Another reason postmortems can be vague is that, for each detail you add, you might need to add even more background details. Then it becomes a recursive problem.

In this case, the "configuration change" could be a feature flag in the L2 GFEs, something in the L1 GFEs that changed L1->L2 requests in minor ways, or maybe something else entirely (since it's partially security-related: a dynamic LOAS handshake change to use different cyphers? So many possibilities). At the end of the day, though, it's still a specific permutation of all possible features and flags that hadn't been vetted before. Given how large Google's monorepo is, it's not impossible for one of your many dependencies, even indirect ones, which might be configured by another team entirely, to have subtle time bombs that only trigger well after you have built and deployed the code.

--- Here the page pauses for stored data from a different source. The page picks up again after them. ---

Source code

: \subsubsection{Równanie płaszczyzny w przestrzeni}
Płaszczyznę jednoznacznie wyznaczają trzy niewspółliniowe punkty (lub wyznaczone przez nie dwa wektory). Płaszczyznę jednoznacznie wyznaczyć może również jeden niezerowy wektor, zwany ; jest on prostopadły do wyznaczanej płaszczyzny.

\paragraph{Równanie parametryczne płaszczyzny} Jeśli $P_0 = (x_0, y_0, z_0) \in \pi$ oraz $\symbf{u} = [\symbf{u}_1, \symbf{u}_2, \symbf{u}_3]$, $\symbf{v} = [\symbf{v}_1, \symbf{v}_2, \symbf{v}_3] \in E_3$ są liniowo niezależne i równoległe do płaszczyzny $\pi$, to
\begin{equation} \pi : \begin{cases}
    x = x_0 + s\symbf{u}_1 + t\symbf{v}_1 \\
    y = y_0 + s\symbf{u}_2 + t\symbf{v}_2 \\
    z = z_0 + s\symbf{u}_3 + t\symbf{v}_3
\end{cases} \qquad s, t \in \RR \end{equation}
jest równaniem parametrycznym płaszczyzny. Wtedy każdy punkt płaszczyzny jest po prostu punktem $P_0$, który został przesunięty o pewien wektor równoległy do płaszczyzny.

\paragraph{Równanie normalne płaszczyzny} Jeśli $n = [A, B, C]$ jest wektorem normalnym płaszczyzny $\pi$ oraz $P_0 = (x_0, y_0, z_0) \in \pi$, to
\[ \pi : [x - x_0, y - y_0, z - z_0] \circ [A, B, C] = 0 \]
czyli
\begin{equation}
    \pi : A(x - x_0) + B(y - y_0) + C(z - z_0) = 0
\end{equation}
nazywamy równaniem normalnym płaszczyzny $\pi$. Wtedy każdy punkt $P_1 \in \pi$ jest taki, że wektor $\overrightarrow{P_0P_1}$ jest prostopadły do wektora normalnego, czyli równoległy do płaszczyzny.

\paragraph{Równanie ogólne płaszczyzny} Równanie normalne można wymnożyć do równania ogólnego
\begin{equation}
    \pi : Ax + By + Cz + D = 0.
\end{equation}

Having been on the other side, I know that, for every detail added, a bunch more questions come up.

linza · on July 20, 2018

Is there a write up that explains what the technologies are that you mentioned in your post? LOAS, L1 GFE, L2 GFE, ... never heard of those

puzzle · on July 20, 2018

LOAS is how Stubby (gRPC) connections on the internal network are secured, looks a bit like mTLS and is partially being open sourced as ALTS: https://cloud.google.com/security/encryption-in-transit/appl...

GFE (Google Front End) is what you connect to when you access any Google services through your browser. Think nginx or even ELB. It's a load balancing reverse proxy, as well as WAF. It's mentioned here https://cloud.google.com/security/infrastructure/design/ and probably in the SRE book. This report might be the first time Google mentions in public that there can be two levels of GFEs, but I remember at least one service using such a setup many, many years ago.

breakingcups · on July 20, 2018

L1 and L2 GFE are the Level 1 and Level 2 Google Front Ends which the post mortem talks about. I'm not familiar with LOAS.

iKSv2 · on July 20, 2018

Totally agree with you on this one. While they keep absolute technical details to themselves and not on the page, at least give a link or something where interested people can read what went on.

Also, if I give similar root cause in my environment, I'd be laughed off. We need to absolutely provide what went wrong, what was the immediate fix and what's the permanent fix and is it done (or does it require downtime / restart).

londons_explore · on July 23, 2018

Google internally will totally have a document with stack traces and code snippets.

They have just chosen to only post a brief summary.

foxylad · on July 20, 2018

Actually "We had a problem, we fixed it, we made sure it won't happen again."

That last bit would be more marketing except that it's true - I've used Google Appengine for years, and the rare outages are always unique issues.

I'd love to see comparative numbers, but my impression is that this focus on improvement has lead to Google's uptime being a lot better than AWS or Azure.

aserafini · on July 20, 2018

I agree. The AWS S3 outage postmortem had a much more specific description of the technical problem (even though it amounted to bad parameters being passed to a script).

briffle · on July 20, 2018

It's the perfect doc to show my leadership team, who want to know what happened, but aren't very technical.

kdmytro · on July 20, 2018

To be fair, nowhere on the linked page does it say that this is a postmortem. The submitter called it that.